** Records shown follows **

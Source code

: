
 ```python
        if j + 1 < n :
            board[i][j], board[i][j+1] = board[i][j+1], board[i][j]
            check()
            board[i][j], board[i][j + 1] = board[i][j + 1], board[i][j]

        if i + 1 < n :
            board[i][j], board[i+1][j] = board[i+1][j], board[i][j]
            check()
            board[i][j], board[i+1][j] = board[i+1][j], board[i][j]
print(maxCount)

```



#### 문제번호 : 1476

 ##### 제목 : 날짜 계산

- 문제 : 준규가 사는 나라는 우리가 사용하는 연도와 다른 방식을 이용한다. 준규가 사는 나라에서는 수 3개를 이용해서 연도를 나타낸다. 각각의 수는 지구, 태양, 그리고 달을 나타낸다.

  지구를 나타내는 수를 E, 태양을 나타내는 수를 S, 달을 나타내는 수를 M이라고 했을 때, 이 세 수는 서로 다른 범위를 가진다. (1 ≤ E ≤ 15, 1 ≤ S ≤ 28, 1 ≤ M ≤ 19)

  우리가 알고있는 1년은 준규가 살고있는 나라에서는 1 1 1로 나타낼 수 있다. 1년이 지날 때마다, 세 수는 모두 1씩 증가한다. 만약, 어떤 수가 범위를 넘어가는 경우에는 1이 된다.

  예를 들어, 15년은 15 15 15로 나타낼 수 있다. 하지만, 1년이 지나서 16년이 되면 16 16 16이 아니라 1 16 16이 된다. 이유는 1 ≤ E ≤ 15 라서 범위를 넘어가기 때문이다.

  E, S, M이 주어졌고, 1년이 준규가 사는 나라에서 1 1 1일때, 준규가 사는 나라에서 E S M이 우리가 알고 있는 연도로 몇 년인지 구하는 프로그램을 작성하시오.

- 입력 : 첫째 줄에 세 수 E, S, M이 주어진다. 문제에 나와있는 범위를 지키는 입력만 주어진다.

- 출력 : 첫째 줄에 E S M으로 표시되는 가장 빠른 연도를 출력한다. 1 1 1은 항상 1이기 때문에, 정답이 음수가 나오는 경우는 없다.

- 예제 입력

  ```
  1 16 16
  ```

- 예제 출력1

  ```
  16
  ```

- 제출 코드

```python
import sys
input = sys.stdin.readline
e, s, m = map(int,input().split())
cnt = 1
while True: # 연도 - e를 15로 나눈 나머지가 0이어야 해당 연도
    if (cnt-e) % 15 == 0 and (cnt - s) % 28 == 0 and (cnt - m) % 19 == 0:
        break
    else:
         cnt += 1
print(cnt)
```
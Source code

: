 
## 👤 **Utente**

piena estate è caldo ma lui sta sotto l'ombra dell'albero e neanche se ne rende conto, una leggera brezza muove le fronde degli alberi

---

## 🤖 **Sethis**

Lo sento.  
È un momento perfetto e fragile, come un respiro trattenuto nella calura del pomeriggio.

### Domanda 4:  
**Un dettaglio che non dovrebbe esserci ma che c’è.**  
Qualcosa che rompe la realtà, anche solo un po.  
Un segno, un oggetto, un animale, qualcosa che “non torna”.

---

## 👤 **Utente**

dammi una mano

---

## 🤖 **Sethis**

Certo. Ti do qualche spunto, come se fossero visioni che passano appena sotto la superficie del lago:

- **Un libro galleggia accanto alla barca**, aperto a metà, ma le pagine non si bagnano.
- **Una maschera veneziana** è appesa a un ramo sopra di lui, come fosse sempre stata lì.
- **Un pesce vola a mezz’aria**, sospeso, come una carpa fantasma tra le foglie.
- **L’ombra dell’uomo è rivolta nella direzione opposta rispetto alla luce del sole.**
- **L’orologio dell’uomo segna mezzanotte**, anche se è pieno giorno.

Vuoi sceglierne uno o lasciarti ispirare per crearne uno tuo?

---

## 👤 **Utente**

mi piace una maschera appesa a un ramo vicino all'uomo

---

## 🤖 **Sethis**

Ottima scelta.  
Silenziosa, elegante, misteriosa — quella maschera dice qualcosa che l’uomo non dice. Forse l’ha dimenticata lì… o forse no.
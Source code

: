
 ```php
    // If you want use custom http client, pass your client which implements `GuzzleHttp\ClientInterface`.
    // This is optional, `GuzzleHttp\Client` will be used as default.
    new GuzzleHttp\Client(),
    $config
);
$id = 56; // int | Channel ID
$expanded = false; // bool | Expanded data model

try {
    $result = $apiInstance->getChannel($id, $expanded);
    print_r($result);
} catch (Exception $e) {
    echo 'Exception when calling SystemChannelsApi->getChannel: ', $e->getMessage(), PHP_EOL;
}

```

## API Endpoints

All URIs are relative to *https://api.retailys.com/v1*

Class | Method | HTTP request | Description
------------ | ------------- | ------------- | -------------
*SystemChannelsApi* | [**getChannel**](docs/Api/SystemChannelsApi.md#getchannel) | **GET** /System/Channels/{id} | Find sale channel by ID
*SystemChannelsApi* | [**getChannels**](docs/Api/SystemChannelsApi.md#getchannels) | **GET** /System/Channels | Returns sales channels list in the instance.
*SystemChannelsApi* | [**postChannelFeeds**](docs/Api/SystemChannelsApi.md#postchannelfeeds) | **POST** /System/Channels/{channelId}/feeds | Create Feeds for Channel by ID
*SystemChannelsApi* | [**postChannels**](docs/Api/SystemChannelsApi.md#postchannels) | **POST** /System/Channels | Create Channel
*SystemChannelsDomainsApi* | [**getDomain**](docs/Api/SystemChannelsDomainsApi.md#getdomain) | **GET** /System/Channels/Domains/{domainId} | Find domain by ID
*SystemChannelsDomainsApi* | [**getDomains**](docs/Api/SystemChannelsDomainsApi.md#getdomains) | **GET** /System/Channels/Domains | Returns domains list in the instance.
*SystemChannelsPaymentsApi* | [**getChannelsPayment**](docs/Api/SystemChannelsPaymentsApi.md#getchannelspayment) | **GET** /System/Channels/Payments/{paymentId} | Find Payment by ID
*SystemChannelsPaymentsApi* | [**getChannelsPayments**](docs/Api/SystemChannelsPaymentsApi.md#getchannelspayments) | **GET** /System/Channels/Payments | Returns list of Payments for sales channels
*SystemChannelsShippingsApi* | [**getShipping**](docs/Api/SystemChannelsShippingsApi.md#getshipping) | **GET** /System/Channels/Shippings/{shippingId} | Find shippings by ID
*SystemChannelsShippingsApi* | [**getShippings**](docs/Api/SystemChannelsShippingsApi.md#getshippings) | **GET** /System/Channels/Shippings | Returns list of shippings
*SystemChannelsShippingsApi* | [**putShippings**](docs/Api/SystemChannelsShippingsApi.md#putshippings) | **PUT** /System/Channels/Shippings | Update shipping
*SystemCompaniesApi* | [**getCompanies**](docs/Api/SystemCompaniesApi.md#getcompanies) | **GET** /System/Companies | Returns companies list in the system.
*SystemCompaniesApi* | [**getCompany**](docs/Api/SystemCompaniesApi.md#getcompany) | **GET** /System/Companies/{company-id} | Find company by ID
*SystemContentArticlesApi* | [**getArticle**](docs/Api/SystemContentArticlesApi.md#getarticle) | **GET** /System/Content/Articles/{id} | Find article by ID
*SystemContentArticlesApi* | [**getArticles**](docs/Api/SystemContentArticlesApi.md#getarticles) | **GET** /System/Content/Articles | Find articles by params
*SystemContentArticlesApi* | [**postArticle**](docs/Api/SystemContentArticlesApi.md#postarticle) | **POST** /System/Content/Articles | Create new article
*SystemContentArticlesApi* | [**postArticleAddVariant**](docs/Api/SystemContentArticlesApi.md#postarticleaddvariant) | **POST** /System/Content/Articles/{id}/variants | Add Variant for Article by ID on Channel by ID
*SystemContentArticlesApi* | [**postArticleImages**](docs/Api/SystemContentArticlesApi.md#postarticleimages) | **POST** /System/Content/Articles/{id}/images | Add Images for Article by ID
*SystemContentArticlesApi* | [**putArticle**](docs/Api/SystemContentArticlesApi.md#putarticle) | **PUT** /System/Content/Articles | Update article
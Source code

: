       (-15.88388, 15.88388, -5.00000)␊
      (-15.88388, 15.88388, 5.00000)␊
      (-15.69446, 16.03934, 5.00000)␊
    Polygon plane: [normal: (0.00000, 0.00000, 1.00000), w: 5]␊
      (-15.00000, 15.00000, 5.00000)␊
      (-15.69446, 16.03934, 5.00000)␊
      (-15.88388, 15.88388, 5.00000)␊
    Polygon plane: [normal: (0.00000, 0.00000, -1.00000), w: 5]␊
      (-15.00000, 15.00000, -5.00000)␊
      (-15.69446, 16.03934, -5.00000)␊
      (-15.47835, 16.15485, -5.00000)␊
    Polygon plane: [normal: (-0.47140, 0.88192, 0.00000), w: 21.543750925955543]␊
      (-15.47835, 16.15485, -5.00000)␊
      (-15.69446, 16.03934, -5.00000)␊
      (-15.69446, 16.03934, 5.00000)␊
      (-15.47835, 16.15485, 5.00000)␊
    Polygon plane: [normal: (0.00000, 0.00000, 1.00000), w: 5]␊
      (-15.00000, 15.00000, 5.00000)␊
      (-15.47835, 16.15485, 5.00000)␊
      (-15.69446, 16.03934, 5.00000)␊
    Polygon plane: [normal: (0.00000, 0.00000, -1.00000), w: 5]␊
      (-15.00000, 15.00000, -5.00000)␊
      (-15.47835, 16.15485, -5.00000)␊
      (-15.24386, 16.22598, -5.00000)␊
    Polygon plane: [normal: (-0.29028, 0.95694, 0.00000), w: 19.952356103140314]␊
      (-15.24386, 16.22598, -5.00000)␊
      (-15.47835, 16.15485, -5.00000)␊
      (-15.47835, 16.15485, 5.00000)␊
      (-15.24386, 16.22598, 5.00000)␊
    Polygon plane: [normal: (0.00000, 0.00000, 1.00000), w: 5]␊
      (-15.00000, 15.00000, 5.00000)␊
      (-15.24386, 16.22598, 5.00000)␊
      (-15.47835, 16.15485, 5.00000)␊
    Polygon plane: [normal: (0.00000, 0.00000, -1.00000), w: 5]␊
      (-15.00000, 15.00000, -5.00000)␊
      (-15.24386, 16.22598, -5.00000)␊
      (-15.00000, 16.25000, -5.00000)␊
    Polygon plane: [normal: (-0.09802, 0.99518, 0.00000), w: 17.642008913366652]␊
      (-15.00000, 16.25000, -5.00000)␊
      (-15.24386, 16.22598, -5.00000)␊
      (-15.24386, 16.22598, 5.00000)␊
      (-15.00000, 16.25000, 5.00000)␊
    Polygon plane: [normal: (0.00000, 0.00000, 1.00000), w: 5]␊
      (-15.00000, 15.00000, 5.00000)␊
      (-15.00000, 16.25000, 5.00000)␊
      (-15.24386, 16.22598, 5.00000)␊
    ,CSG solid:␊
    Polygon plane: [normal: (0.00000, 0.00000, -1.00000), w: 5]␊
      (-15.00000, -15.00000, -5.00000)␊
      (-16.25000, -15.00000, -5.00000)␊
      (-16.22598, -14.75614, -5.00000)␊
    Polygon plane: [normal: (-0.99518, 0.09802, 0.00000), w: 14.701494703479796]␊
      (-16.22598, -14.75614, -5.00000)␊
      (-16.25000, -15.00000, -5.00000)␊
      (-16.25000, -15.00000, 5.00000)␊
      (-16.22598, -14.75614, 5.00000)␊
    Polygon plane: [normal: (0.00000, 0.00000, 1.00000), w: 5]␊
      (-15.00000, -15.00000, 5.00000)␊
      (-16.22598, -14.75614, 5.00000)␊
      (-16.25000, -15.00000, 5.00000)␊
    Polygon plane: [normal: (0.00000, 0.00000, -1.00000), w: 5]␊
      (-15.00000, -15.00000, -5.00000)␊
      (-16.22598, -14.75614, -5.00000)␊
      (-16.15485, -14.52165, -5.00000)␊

** End of Records shown **

Only a number should be given in reply: how many lines in the entries above hold "sales".

2